Corre di qua e di  là per la campagna ceca. Con la sua borsa zeppa di cerotti, unguenti e pasticche e la sua volontà univoca d’aiutare gli altri. I suoi pazienti. Fra tristi realtà di malattia, corpi patologici, sporcizia, affetto e riconoscenza. È Vlasta (Alena Mhulová), l’infermiera protagonista di Cure a domicilio (in sala dal 26 ottobre, durata 90’) dell’esordiente Slávek Horák, 42enne di Zlín, Repubblica Ceca, arrivato al film dopo due cortometraggi ed aver fatto l’assistente a quel Jan Svěrák vincitore nel ’96 dell’Oscar per la miglior opera in lingua straniera con Kolja.

Non gran che, si dirà, ma quanto basta per salutare la nascita di un autore raccolto e sensibile (comunque già pluripremiato ai festival), narratore attento di una storia certo dolente ma non per questo meno intima e leggera, elaborata su una figura che vive di generosa applicazione, trascurando soprattutto se stessa, non la sua casa e neppure il marito Láda (Bolek Polívka) pigramente affettuoso, amante della birra, del divano e della tv.

Mondi meditativi e spirituali per contrastare il male

Ma c’è un fulmine su questa vita che sembra correre in una sola direzione, provocandone deviazioni improvvise:  la scoperta della malattia che nel giro di pochi mesi  farà spegnere la luce di Vlasta. La quale, dopo qualche giorno di accorato stordimento, trova nella figlia d’una sua assistita la spinta per una nuova forma d’esistenza. La giovine si chiama Hanácková (Tatiana Vilhelmová), è pranoterapeuta, frequenta  mondi meditativi e spirituali e diventa la migliore amica di Vlasta. Alla quale trasmette, oltre il calore delle mani, il fervore d’un affetto sincero e premuroso, la cura dell’anima, la voglia di rinascere. Accompagnando, insieme con le ritrovate intese famigliari di un marito pur sempre attonito ma ora smarrito e disperatamente protettivo, l’ultima tranche de vie di Vlasta in climi di lieve, quasi frivola e pur consapevole gaiezza.

Realismo quieto, interiorizzato, a tratti “magico”

Energie vitali e spirituali,  recupero di femminilità perdute, una manciata di mesi davanti prima d’un esito ineludibile, caratteri profondi.
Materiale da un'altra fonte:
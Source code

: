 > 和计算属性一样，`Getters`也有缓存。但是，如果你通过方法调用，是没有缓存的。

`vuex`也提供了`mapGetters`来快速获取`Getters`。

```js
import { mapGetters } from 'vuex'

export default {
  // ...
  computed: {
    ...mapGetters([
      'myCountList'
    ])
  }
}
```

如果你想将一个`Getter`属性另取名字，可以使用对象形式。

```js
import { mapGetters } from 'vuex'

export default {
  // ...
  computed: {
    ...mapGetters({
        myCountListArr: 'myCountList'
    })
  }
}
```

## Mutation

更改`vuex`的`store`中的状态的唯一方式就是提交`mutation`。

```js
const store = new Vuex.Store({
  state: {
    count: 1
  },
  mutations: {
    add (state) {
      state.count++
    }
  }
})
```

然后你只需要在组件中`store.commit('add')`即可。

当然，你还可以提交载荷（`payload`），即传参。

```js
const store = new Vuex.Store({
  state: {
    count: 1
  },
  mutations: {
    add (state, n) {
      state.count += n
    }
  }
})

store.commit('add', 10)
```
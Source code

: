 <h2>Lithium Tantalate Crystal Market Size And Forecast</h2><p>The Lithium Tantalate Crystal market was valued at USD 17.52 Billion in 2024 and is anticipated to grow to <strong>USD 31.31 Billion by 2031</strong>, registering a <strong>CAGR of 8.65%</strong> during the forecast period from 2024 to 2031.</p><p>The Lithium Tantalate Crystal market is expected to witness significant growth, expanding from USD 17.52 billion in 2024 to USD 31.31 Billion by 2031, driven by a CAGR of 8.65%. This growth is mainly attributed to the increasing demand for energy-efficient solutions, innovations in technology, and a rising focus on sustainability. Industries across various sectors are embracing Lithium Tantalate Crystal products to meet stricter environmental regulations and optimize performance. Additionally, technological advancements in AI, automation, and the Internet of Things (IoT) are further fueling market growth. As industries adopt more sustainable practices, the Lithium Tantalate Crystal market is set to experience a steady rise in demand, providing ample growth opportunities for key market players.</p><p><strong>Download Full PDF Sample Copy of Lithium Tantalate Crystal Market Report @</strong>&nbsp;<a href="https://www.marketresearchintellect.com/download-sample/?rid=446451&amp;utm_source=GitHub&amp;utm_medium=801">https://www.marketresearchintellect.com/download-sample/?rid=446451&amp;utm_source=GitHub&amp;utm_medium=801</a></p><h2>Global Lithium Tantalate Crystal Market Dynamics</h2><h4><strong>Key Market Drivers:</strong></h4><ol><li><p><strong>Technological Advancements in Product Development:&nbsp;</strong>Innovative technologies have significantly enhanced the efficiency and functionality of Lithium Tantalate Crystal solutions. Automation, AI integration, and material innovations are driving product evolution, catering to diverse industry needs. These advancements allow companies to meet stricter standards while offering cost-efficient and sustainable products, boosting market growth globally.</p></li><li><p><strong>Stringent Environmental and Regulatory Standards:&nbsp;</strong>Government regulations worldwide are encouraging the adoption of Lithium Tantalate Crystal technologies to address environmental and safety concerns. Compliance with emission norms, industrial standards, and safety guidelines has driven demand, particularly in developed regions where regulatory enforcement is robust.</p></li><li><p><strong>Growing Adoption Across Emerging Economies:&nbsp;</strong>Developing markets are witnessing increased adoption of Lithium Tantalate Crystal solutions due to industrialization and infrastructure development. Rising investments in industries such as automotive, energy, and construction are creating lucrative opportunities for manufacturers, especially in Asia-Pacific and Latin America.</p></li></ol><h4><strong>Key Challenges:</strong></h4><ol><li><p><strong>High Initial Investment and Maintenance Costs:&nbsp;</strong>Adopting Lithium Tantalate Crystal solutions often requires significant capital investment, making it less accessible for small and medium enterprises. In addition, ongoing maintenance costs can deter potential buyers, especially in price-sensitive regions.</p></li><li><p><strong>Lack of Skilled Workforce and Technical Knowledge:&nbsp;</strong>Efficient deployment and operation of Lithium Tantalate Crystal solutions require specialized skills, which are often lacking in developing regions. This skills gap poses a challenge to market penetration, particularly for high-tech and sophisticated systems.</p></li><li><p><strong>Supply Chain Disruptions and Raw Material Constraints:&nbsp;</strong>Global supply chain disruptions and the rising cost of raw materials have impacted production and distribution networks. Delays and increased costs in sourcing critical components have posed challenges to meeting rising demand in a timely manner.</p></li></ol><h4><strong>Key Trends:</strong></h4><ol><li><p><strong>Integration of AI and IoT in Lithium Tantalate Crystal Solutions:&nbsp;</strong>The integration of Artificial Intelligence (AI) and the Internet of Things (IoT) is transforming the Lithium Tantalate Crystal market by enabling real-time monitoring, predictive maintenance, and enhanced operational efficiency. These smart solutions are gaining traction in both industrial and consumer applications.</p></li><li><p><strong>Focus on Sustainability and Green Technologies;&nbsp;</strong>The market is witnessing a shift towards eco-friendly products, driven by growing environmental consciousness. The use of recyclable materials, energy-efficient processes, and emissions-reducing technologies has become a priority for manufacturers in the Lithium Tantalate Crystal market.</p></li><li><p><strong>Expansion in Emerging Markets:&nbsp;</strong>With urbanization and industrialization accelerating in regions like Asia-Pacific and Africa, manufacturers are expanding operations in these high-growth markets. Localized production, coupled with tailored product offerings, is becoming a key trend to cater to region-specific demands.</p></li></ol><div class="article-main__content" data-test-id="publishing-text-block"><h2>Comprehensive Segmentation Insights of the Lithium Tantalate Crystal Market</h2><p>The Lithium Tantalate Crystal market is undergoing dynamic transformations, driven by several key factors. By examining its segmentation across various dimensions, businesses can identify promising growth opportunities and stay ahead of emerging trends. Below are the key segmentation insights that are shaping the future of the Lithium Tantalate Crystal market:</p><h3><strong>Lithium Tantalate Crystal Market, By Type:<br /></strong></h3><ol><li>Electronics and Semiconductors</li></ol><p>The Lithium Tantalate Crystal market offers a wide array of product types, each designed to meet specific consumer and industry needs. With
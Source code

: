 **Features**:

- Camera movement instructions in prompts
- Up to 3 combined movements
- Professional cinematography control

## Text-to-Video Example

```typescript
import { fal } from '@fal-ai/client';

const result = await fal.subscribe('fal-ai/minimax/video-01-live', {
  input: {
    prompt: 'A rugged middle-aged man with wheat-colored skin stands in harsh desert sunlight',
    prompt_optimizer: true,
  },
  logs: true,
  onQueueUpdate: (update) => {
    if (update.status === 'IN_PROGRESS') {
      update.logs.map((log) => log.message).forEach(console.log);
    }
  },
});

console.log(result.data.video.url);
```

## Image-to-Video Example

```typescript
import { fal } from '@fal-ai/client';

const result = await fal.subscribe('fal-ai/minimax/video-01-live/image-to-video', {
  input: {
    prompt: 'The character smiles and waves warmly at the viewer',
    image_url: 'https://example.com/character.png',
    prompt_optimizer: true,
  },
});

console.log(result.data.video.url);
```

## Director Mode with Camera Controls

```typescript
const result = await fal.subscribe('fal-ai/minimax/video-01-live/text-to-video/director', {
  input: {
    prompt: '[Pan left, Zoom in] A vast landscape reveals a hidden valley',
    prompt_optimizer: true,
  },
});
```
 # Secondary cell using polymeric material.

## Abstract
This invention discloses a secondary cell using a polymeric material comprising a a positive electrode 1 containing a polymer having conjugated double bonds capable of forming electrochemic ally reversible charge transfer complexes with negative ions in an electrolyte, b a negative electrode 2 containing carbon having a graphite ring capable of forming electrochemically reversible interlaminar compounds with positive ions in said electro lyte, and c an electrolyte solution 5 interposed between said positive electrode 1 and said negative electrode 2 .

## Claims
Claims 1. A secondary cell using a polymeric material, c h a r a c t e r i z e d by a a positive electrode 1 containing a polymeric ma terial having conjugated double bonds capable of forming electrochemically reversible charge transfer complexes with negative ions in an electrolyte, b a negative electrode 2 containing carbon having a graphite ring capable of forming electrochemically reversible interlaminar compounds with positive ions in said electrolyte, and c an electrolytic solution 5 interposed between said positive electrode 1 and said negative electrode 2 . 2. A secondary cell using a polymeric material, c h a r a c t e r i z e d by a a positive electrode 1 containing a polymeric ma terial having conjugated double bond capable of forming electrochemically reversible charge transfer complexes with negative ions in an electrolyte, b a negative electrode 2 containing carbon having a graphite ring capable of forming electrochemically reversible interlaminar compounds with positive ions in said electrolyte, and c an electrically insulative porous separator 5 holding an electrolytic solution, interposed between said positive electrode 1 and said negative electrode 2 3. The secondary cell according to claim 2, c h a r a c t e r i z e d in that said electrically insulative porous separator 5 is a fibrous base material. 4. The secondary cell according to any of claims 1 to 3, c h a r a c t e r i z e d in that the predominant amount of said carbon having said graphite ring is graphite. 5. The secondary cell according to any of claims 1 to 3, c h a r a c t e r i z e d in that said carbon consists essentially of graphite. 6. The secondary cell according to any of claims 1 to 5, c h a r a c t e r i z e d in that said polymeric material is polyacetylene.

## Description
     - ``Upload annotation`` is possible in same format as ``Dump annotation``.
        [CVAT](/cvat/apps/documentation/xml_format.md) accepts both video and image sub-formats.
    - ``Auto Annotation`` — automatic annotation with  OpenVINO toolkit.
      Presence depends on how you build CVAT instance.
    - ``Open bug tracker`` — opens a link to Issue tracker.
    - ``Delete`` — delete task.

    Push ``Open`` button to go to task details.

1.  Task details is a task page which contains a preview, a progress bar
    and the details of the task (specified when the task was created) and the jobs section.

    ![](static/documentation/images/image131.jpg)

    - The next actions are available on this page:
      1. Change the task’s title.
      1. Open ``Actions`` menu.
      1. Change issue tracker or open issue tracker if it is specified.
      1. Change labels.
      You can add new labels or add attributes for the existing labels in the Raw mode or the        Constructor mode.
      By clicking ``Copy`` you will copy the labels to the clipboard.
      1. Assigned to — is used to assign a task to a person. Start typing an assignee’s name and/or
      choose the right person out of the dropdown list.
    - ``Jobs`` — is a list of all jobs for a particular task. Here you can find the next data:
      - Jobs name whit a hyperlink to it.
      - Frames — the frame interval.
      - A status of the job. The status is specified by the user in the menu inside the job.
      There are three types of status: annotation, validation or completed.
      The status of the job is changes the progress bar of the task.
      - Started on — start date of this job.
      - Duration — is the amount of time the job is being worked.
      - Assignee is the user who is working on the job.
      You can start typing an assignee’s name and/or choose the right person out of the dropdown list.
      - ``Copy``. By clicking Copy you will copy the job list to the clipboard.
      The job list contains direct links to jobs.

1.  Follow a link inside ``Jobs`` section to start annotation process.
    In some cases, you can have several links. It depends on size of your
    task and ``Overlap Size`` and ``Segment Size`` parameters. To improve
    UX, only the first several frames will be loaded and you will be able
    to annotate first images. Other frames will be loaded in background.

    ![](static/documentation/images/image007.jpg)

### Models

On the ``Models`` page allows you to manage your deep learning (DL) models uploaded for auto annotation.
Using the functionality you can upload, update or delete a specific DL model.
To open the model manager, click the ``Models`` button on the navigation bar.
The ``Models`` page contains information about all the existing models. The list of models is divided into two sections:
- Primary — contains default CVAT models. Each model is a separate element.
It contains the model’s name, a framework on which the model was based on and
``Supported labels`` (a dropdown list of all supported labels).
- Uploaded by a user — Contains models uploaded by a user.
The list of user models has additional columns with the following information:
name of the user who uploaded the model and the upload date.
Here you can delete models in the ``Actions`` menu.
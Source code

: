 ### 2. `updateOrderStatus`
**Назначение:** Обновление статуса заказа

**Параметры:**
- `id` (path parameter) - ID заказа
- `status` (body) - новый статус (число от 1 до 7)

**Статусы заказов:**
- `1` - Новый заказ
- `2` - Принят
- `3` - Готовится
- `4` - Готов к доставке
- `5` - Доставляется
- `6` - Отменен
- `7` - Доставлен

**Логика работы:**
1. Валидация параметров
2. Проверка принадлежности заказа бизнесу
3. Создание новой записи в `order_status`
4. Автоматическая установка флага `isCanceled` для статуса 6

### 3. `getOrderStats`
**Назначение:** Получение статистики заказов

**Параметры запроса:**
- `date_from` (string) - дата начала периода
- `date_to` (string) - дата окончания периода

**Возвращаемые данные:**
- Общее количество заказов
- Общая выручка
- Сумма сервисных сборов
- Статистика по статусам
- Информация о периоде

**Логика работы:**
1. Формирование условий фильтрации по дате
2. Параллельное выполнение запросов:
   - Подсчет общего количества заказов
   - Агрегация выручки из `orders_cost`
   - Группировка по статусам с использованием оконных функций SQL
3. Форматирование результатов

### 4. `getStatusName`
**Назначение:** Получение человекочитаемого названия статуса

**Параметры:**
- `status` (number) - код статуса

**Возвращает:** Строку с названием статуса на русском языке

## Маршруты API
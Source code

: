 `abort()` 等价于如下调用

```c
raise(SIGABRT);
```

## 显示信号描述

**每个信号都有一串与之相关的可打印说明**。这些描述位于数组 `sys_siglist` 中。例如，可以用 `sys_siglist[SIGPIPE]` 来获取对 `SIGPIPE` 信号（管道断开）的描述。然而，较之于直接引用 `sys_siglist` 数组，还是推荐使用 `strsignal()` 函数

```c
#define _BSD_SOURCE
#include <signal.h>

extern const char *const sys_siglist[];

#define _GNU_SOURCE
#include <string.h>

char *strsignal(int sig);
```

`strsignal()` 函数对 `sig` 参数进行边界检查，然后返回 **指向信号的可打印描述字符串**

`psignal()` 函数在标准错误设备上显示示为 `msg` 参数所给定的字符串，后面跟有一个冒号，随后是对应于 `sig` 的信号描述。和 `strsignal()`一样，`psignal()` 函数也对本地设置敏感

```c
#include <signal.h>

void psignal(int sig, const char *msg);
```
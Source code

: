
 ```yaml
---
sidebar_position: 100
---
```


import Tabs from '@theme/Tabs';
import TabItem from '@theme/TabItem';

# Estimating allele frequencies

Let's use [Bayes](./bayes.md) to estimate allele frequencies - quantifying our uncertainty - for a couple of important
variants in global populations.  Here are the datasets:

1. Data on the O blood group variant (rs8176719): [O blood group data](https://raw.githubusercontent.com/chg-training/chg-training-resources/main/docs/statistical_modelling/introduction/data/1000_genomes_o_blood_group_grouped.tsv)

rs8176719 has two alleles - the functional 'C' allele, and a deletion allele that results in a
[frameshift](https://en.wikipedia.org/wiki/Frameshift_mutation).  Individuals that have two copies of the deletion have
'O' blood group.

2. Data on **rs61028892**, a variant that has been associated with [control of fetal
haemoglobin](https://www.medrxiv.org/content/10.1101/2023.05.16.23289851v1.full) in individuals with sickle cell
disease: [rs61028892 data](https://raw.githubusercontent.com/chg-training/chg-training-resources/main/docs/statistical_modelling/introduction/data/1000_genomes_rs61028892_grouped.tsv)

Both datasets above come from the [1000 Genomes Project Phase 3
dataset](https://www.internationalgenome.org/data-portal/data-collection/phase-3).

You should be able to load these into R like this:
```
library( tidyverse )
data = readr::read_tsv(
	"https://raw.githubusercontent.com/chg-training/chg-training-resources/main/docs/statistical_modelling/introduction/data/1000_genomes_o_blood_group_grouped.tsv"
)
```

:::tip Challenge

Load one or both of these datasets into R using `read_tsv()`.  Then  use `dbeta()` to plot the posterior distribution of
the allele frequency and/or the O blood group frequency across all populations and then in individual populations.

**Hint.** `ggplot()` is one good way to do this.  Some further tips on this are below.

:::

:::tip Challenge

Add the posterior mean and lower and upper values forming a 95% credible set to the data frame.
Su queste basi Horák costruisce un film per molti versi sorprendente, recitato magnificamente – specie da Alena Mhulová, ma Bolek Polívka non le è da meno - percorso da un realismo quieto e molto interiorizzato, asciutto, scarno, pieno di dolcezza e soprattutto col merito di dribblare i modi della facile complainte.

Senza, con questo, concedersi esclusivamente al percorso orizzontale e affidabile d’un racconto “riparato” e senza rischi ma tentando in qualche occasione – e con successo – l’esperienza più fantasiosa, visionaria o addirittura ai confini del “realismo magico” (versante cinema ungherese degli anni Settanta) col concorso di elementi surreali o grotteschi: come quello legato all’immagine di un Paese un po’ matto  che finanzia una complessa opera stradale per costruire una galleria riservata al transito delle rane.